Poley’s vocals…now, I’ll admit, I was a bit concerned here as well when I went into this record, because, while I was familiar with his voice from Sonic Heroes (he sung Team Sonic’s theme song alongside Tony Harnell (yeah, that actually happened!), which I thought was pretty good fun to listen to!), it was over a decade ago when that game was released (…wow, I just realised after typing that that I was 10 when that game was released!), so I was well aware that his voice would have almost certainly changed in that time. The question for me was how much it had changed…so I was quite surprised to find that the answer was “not much”. He doesn’t go for the rockier edge to his voice than he did and he doesn’t have a particularly great range (which is understandable: the guy’s 52 now!), but his voice still sounds genuinely very good overall. Props to the guy for keeping his voice in good shape!
The production on this record is pretty much going to come down to what I usually say: the mastering could be a bit better, but is mostly fine, the bass guitar is too quiet for my liking, the instruments sound like they’ve been recorded by people who know what they’re doing, so there’s no unnecessary distortion on them or anything that indicates the instruments haven’t been recorded properly, the mixing beyond the bass guitar is solid and the overall sound is one that shows that the record was recorded in a proper studio, resulting in a professional sounding production job.
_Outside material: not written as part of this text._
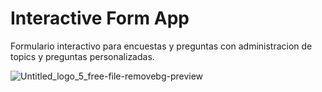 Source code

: # Interactive Form App
Formulario interactivo para encuestas y preguntas con administracion de topics y preguntas personalizadas.

![Untitled_logo_5_free-file-removebg-preview](https://github.com/VictorArdila/Form-X-Academic/assets/89551043/6b52dafe-5cb5-41b9-bcc5-c94ba41f710b)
Can’t complain there, so props to everyone involved on the production side of this record (I haven’t been told that, unfortunately), because they did great jobs!
Ultimately, Beyond the Fade might actually be the best melodic hard rock record I’ve heard so far this year. I know that is a bold claim to make, but it has everything I could ask for in a melodic hard rock record, it handles everything very well while being a really enjoyable collection of songs and the complaints I do have feel very small in the grand scheme of things. Easy to recommend to melodic hard rock fans? HELL YES!
Beyond the Fade will be released on the 13th of May by Frontier Records. A promo copy of the album was provided for review purposes.